On the other hand, we don't have a general purpose "CheckAllSummariesNow()" function. Writing one would help here, and also catch other present or future defects.

Use the Source...

Thinking about the issues, and learning the source, is really useful for me. Not necessarily fastest, but loads of genuine extra benefit. See "How the code is supposed to work", below.

What is mpsicv doing anyway?

mpsicv is an internal test, that can go inside mps.h. Perhaps it's just doing something illegal? Better have a look inside. And add lots of printfs as mpsicv goes along.

mpsicv successfully completes its "for(200000 objects)" loop, with the 30-or-so collections that print out "Collection %u, %lu objects".

Failure happens when mpsicv then calls arena_commit_test(), which allocates memory until it hits commit limit, forcing full collections, which sometimes trigger the assert. See a1f and a1g1stFull.txt (the sixth ASSERT in a1g... shows nPolls is not always 1.000).

A general purpose CheckAllSummariesNow() function

Even though I don't know all the invariants, or all the times when the seg summary is valid, I can still write a CheckThisSummary() function, and run it at various known-good times, such as ArenaEnter/Leave.

How hard can it be? Should I use pool->scan or pool->walk? Scan should only see grey things. Walk should only see black things. Hmmm, in AMCWalk:

"/* NB, segments containing a mix of colours (i.e., nailed segs) are not handled properly: No objects are walked @@@@ */"

Using scan it would be:

  ScanStateInit()
  replace ss->fix
  ShieldExpose()
  PoolScan()
  ShieldCover()

Also see ArenaFormattedObjectsWalk() [walk.c]

How the code is supposed to work

Here are some notes on the parts of code I have studied while investigating the defect.

Partial scans

One tricky issue is partial scans of a segment: seg may be part grey (must scan), part white (should not scan).

I have worked out in my head how this ought to work. See http://info.ravenbrook.com/mail/2006/12/15/11-42-40/0.txt "keeping summaries during partial scans".

I wrote an abstract walk-through of a trace: example-abstract-trace.txt. Some further notes follow:

When a collection trace ends (and we reclaim all white objects) we can replace the old summary with the summary of black-for-this-trace objects. Arbitrarily calling this trace "1" (one), I call this summary "t1b".

What do we encounter during scan?

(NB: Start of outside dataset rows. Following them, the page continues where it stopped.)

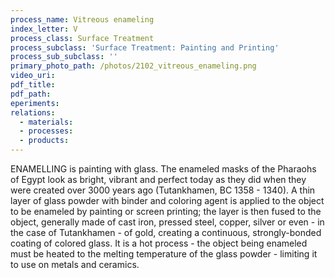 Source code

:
 ```yaml
---
process_name: Vitreous enameling
index_letter: V
process_class: Surface Treatment
process_subclass: 'Surface Treatment: Painting and Printing'
process_sub_subclass: ''
primary_photo_path: /photos/2102_vitreous_enameling.png
video_uri:
pdf_title:
pdf_path:
eperiments:
relations:
  - materials:
  - processes:
  - products:
---
```


ENAMELLING is painting with glass. The enameled masks of the Pharaohs of Egypt look as bright, vibrant and perfect today as they did when they were created over 3000 years ago (Tutankhamen, BC 1358 - 1340). A thin layer of glass powder with binder and coloring agent is applied to the object to be enameled by painting or screen printing; the layer is then fused to the object, generally made of cast iron, pressed steel, copper, silver or even - in the case of Tutankhamen - of gold, creating a continuous, strongly-bonded coating of colored glass. It is a hot process - the object being enameled must be heated to the melting temperature of the glass powder - limiting it to use on metals and ceramics.

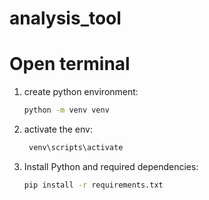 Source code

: # analysis_tool

# Open terminal
1. create python environment:
    ```bash
    python -m venv venv
    ```
2. activate the env:
   ```bash
    venv\scripts\activate
    ```
3. Install Python and required dependencies:
    ```bash
    pip install -r requirements.txt
    ``` 
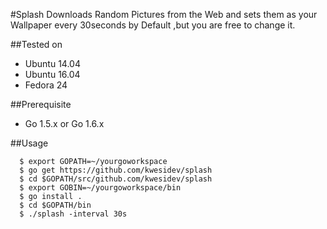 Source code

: #Splash
Downloads Random Pictures from  the Web and sets them as your Wallpaper every 30seconds by Default ,but you are free to change it.

##Tested on
* Ubuntu 14.04
* Ubuntu 16.04
* Fedora 24


##Prerequisite
* Go 1.5.x or Go 1.6.x

##Usage
```
  $ export GOPATH=~/yourgoworkspace
  $ go get https://github.com/kwesidev/splash
  $ cd $GOPATH/src/github.com/kwesidev/splash
  $ export GOBIN=~/yourgoworkspace/bin
  $ go install .
  $ cd $GOPATH/bin
  $ ./splash -interval 30s

```
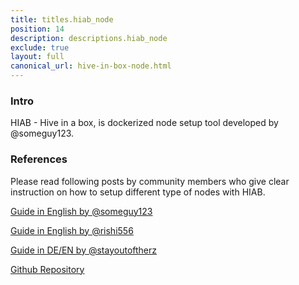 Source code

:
 ```yaml
---
title: titles.hiab_node
position: 14
description: descriptions.hiab_node
exclude: true
layout: full
canonical_url: hive-in-box-node.html
---
```


### Intro

HIAB - Hive in a box, is dockerized node setup tool developed by @someguy123.

### References

Please read following posts by community members who give clear instruction on how to setup different type of nodes with HIAB.

[Guide in English by @someguy123](https://ecency.com/hive-139531/@someguy123/how-to-set-up-a-hive-witness-or-seed-node-non-mira-upgrade-from-steem-docker-to-hive-docker)

[Guide in English by @rishi556](https://ecency.com/hive-139531/@rishi556/how-to-set-up-a-hive-witness-using-hiab-at-version-1-24-4)

[Guide in DE/EN by @stayoutoftherz](https://ecency.com/hive-121566/@stayoutoftherz/wie-man-einen-hive-witness-node-aufsetzt-ein-tutorial-fur-computerlaien)

[Github Repository](https://github.com/someguy123/hive-docker)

We find *all* refs in all *grey* objects (and, optionally, in black objects too, though that's a waste).

We encounter five types of ref:

  1. obviously non-white: refs that aren't in the white zoneset;
  2. non-white (but in a zone that has some white objs);
  3. white becomes grey, but ref unchanged because object is preserved in place;
  4. old white that needs replacement (broken heart, weak);
  5. new grey replacement for old white (snapped-out, or splatted).

unfixedSummary is the accumulated summary of 1, 2, 3, and 4.

t1b is the accumulated summary of 1, 2, 3, and 5.

What does the current scan and fix code actually do?

Shield

See new notes at design.mps.shield.

B. Document History

  2006-12-18  RHSK  Created.
  2006-12-18  RHSK  Approaches.  How current code works.
  2006-12-18  RHSK  Link out-segdesc01.txt.  What's mpsicv doing?
  2006-12-21  RHSK  Link design/shield
  2007-01-04  RHSK  Three steps to wrong summary: link to picture.
  2007-01-04  RHSK  Fails in arena_commit_test.